There’s a very deep problem with that—every time you invent a “superset”, do you then have to redefine the subset to be a subset of that “superset”?
There is an infinite chain of supersets of the rational numbers, real numbers, etc.
Think of it like this… we can define 0, and then define 1 as the successor. Repeating this, we can have a definition for every finite number. But we cannot do this the other way around. We cannot start with ∞, define the predecessor to ∞, and then somehow get back to 0.
In other words, if you want to work backwards and say that smaller sets (like the natural numbers) are a subset of the bigger sets (like complex numbers), then you have to pick a “biggest set” containing all numbers, which is unsatisfactory. Somebody always wants a bigger set.
> There’s a very deep problem with that—every time you invent a “superset”, do you then have to redefine the subset to be a subset of that “superset”?

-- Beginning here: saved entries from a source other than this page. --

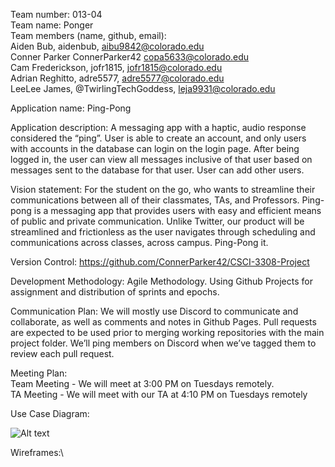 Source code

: Team number: 013-04\
Team name: Ponger\
Team members (name, github, email): \
Aiden Bub, aidenbub, aibu9842@colorado.edu\
Conner Parker ConnerParker42 copa5633@colorado.edu\
Cam Frederickson, jofr1815, jofr1815@colorado.edu\
Adrian Reghitto, adre5577, adre5577@colorado.edu\
LeeLee James, @TwirlingTechGoddess, leja9931@colorado.edu


Application name: Ping-Pong


Application description:  A messaging app with a haptic, audio response considered the “ping”.  User is able to create an account, and only users with accounts in the database can login on the login page.  After being logged in, the user can view all messages inclusive of that user based on messages sent to the database for that user.  User can add other users. 


Vision statement: For the student on the go, who wants to streamline their communications between all of their classmates, TAs, and Professors.  Ping-pong is a messaging app that provides users with easy and efficient means of public and private communication. Unlike Twitter, our product will be streamlined and frictionless as the user navigates through scheduling and communications across classes, across campus. Ping-Pong it.


Version Control: https://github.com/ConnerParker42/CSCI-3308-Project


Development Methodology: Agile Methodology. Using Github Projects for assignment and distribution of sprints and epochs.

Communication Plan: We will mostly use Discord to communicate and collaborate, as well as comments and notes in Github Pages.  Pull requests are expected to be used prior to merging working repositories with the main project folder.  We’ll ping members on Discord when we’ve tagged them to review each pull request.


Meeting Plan:\
Team Meeting - We will meet at 3:00 PM on Tuesdays remotely.\
TA Meeting - We will meet with our TA at 4:10 PM on Tuesdays remotely


Use Case Diagram:

![Alt text](https://github.com/ConnerParker42/CSCI-3308-Project-Group-4/blob/main/Screen%20Shot%202022-10-27%20at%204.02.15%20PM.png)


Wireframes:\
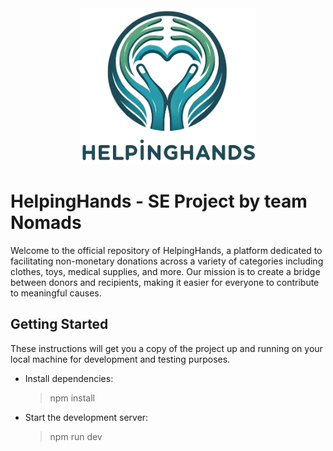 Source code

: <div align="center">  
    <img height="250" src="./src/assets/logo-with-text.png">  
   
</div>

# HelpingHands - SE Project by team Nomads

Welcome to the official repository of HelpingHands, a platform dedicated to facilitating non-monetary donations across a variety of categories including clothes, toys, medical supplies, and more. Our mission is to create a bridge between donors and recipients, making it easier for everyone to contribute to meaningful causes.

## Getting Started

These instructions will get you a copy of the project up and running on your local machine for development and testing purposes.
- Install dependencies:
  > npm install
- Start the development server:
  > npm run dev
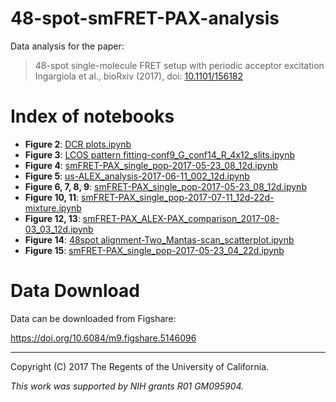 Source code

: # 48-spot-smFRET-PAX-analysis

Data analysis for the paper:

> 48-spot single-molecule FRET setup with periodic acceptor excitation <br>
> Ingargiola et al., bioRxiv (2017), doi: [10.1101/156182](https://doi.org/10.1101/156182)

# Index of notebooks

- **Figure 2**: [DCR plots.ipynb](http://nbviewer.jupyter.org/github/tritemio/48-spot-smFRET-PAX-analysis/blob/master/DCR%20plots.ipynb)
- **Figure 3**: [LCOS pattern fitting-conf9_G_conf14_R_4x12_slits.ipynb](http://nbviewer.jupyter.org/github/tritemio/48-spot-smFRET-PAX-analysis/blob/master/alignment/2017-04-28/pattern_profiling/LCOS%20pattern%20fitting-conf9_G_conf14_R_4x12_slits.ipynb)
- **Figure 4**: [smFRET-PAX_single_pop-2017-05-23_08_12d.ipynb](http://nbviewer.jupyter.org/github/tritemio/48-spot-smFRET-PAX-analysis/blob/master/smFRET-PAX_single_pop-2017-05-23_08_12d.ipynb)
- **Figure 5**: [us-ALEX_analysis-2017-06-11_002_12d.ipynb](http://nbviewer.jupyter.org/github/tritemio/48-spot-smFRET-PAX-analysis/blob/master/us-ALEX_analysis-2017-06-11_002_12d.ipynb)
- **Figure 6, 7, 8, 9**: [smFRET-PAX_single_pop-2017-05-23_08_12d.ipynb](http://nbviewer.jupyter.org/github/tritemio/48-spot-smFRET-PAX-analysis/blob/master/smFRET-PAX_single_pop-2017-05-23_08_12d.ipynb)
- **Figure 10, 11**: [smFRET-PAX_single_pop-2017-07-11_12d-22d-mixture.ipynb](http://nbviewer.jupyter.org/github/tritemio/48-spot-smFRET-PAX-analysis/blob/master/smFRET-PAX_single_pop-2017-07-11_12d-22d-mixture.ipynb)
- **Figure 12, 13**: [smFRET-PAX_ALEX-PAX_comparison_2017-08-03_03_12d.ipynb](http://nbviewer.jupyter.org/github/tritemio/48-spot-smFRET-PAX-analysis/blob/master/smFRET-PAX_ALEX-PAX_comparison_2017-08-03_03_12d.ipynb)
- **Figure 14**: [48spot alignment-Two_Mantas-scan_scatterplot.ipynb](http://nbviewer.jupyter.org/github/tritemio/48-spot-smFRET-PAX-analysis/blob/master/alignment/2017-05-02/48spot%20alignment-Two_Mantas-scan_scatterplot.ipynb)
- **Figure 15**: [smFRET-PAX_single_pop-2017-05-23_04_22d.ipynb](http://nbviewer.jupyter.org/github/tritemio/48-spot-smFRET-PAX-analysis/blob/master/smFRET-PAX_single_pop-2017-05-23_04_22d.ipynb)

# Data Download

Data can be downloaded from Figshare:

https://doi.org/10.6084/m9.figshare.5146096

----
Copyright (C) 2017 The Regents of the University of California.

*This work was supported by NIH grants R01 GM095904.*



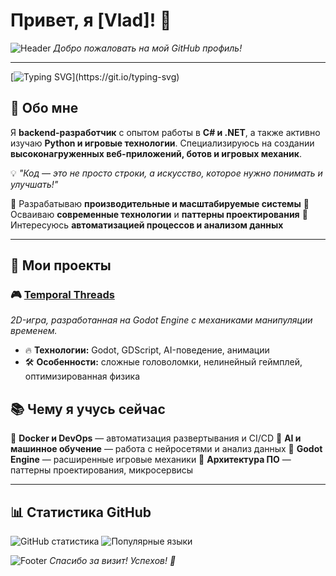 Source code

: # Привет, я [Vlad]! 👋

![Header](https://images.hdqwalls.com/download/mountain-reflections-3840x2400.jpg)
*Добро пожаловать на мой GitHub профиль!*

---

[![Typing SVG](https://readme-typing-svg.demolab.com?font=Fira+Code&pause=1000&color=F70000&width=435&lines=%D0%A0%D0%B0%D0%B7%D1%80%D0%B0%D0%B1%D0%B0%D1%82%D1%8B%D0%B2%D0%B0%D1%8E+%D0%BF%D1%80%D0%BE%D0%B5%D0%BA%D1%82%D1%8B+%D1%81+%D0%BB%D1%8E%D0%B1%D0%BE%D0%B2%D1%8C%D1%8E!;%D0%98%D0%B4%D1%83+%D0%BA+%D0%BB%D1%83%D1%87%D1%88%D0%B5%D0%B9+%D0%B8%D0%B3%D1%80%D0%B5!;%D0%9F%D0%B8%D1%88%D1%83+%D1%87%D0%B8%D1%81%D1%82%D1%8B%D0%B9+%D0%BA%D0%BE%D0%B4!)](https://git.io/typing-svg)

## 🌟 **Обо мне**

Я **backend-разработчик** с опытом работы в **C# и .NET**, а также активно изучаю **Python и игровые технологии**. Специализируюсь на создании **высоконагруженных веб-приложений, ботов и игровых механик**.

💡 *"Код — это не просто строки, а искусство, которое нужно понимать и улучшать!"*

🔹 Разрабатываю **производительные и масштабируемые системы**
🔹 Осваиваю **современные технологии** и **паттерны проектирования**
🔹 Интересуюсь **автоматизацией процессов и анализом данных**

---

## 🚀 **Мои проекты**

### 🎮 [Temporal Threads](https://github.com/Sinorit/TemporalThreads)
*2D-игра, разработанная на Godot Engine с механиками манипуляции временем.*
- 🔥 **Технологии:** Godot, GDScript, AI-поведение, анимации
- 🛠 **Особенности:** сложные головоломки, нелинейный геймплей, оптимизированная физика

## 📚 **Чему я учусь сейчас**

🔹 **Docker и DevOps** — автоматизация развертывания и CI/CD
🔹 **AI и машинное обучение** — работа с нейросетями и анализ данных
🔹 **Godot Engine** — расширенные игровые механики
🔹 **Архитектура ПО** — паттерны проектирования, микросервисы

---

## 📊 **Статистика GitHub**

![GitHub статистика](https://github-readme-stats.vercel.app/api?username=sinorit&show_icons=true&theme=radical)
![Популярные языки](https://github-readme-stats.vercel.app/api/top-langs/?username=sinorit&layout=compact&theme=radical)


![Footer](https://media1.tenor.com/m/NAqend_mfQgAAAAC/github.gif)
*Спасибо за визит! Успехов! 🚀*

I have thought about this too, and I'd initially agree with you. but I thought at some point how mathematical history is not extremely dissimilar from this. put in very rough terms:
at first humans discovered/invented numbers (i.e. the counting numbers); these started at number one — the first number. later on, at some point we had to go back and realize that there was a zero before number one which "silently" redefined the first number as zero and this created the natural numbers a the modern set-based N
edit: adding this alternative rendering of my intended comment triggered by a condescending reply: "mathematics silently redefines stuff all the time. deal with it"
There is a different answer here which is more satisfactory… which is to use notions of equality other than set theoretic equality. Which is what the article is talking about.

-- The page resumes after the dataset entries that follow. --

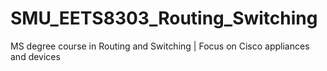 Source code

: # SMU_EETS8303_Routing_Switching
MS degree course in Routing and Switching | Focus on Cisco appliances and devices
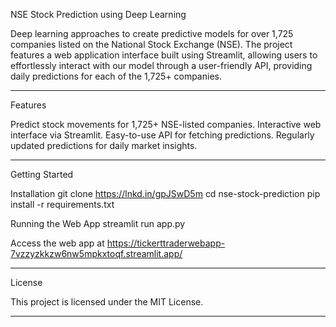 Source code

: NSE Stock Prediction using Deep Learning

Deep learning approaches to create predictive models for over 1,725 companies listed on the National Stock Exchange (NSE).
The project features a web application interface built using Streamlit, allowing users to effortlessly interact with our model through a user-friendly API, providing daily predictions for each of the 1,725+ companies.

----------------------------------------

Features

Predict stock movements for 1,725+ NSE-listed companies.
Interactive web interface via Streamlit.
Easy-to-use API for fetching predictions.
Regularly updated predictions for daily market insights.

----------------------------------------

Getting Started

Installation
git clone https://lnkd.in/gpJSwD5m
cd nse-stock-prediction
pip install -r requirements.txt

Running the Web App
streamlit run app.py

Access the web app at
https://tickerttraderwebapp-7vzzyzkkzw6nw5mpkxtoqf.streamlit.app/

----------------------------------------

License

This project is licensed under the MIT License.

----------------------------------------

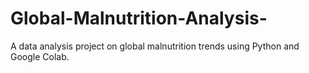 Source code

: # Global-Malnutrition-Analysis-
A data analysis project on global malnutrition trends using Python and Google Colab.
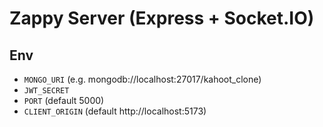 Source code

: # Zappy Server (Express + Socket.IO)

## Env
- `MONGO_URI` (e.g. mongodb://localhost:27017/kahoot_clone)
- `JWT_SECRET`
- `PORT` (default 5000)
- `CLIENT_ORIGIN` (default http://localhost:5173)
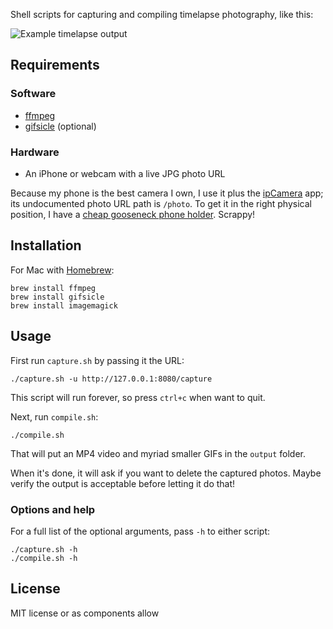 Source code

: Shell scripts for capturing and compiling timelapse photography, like this:

![Example timelapse output](http://tommy.sh/timelapse/example-10-064.gif)

## Requirements

### Software

- [ffmpeg](https://www.ffmpeg.org/)
- [gifsicle](https://www.lcdf.org/gifsicle/) (optional)

### Hardware

- An iPhone or webcam with a live JPG photo URL

Because my phone is the best camera I own, I use it plus the [ipCamera](https://itunes.apple.com/us/app/ipcamera-high-end-network/id570912928?mt=8) app; its undocumented photo URL path is `/photo`. To get it in the right physical position, I have a [cheap gooseneck phone holder](https://smile.amazon.com/Gooseneck-BESTEK-Bracket-Bedroom-Bathroom/dp/B00JK70KUY/ref=sr_1_9?s=electronics&ie=UTF8&qid=1514506711&sr=1-9&keywords=gooseneck+iphone+holder). Scrappy!

## Installation

For Mac with [Homebrew](https://brew.sh/):

    brew install ffmpeg
    brew install gifsicle
    brew install imagemagick

## Usage

First run `capture.sh` by passing it the URL:

    ./capture.sh -u http://127.0.0.1:8080/capture

This script will run forever, so press `ctrl+c` when want to quit.

Next, run `compile.sh`:

    ./compile.sh

That will put an MP4 video and myriad smaller GIFs in the `output` folder.

When it's done, it will ask if you want to delete the captured photos. Maybe verify the output is acceptable before letting it do that!

### Options and help

For a full list of the optional arguments, pass `-h` to either script:

    ./capture.sh -h
    ./compile.sh -h

## License

MIT license or as components allow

"Nothing" as a concept always existed of course. But it wasn't considered a number, generally. Certainly no one counted "nothing, one, two", and even today natural language doesn't include "nothing" or some equivalent as a numeral noun.
You need to be careful about the phrase “considered a number” since I believe one, or unity, was also not considered a number by some ancient civilisation - i.e. a number was only multiple copies of unity.
[I believe this YouTube video goes into more detail in its discussion of why 1 was not considered Prime in the ancient world: https://youtu.be/R33RoMO6xeA]
That's where I'm quite skeptical. Imagine you are in charge of trade or rationing important village resources in the winter. It just seems to me almost necessary that people would have a way to symbolically indicate that all the sheep are gone. As opposed to just not having any symbol for that at all.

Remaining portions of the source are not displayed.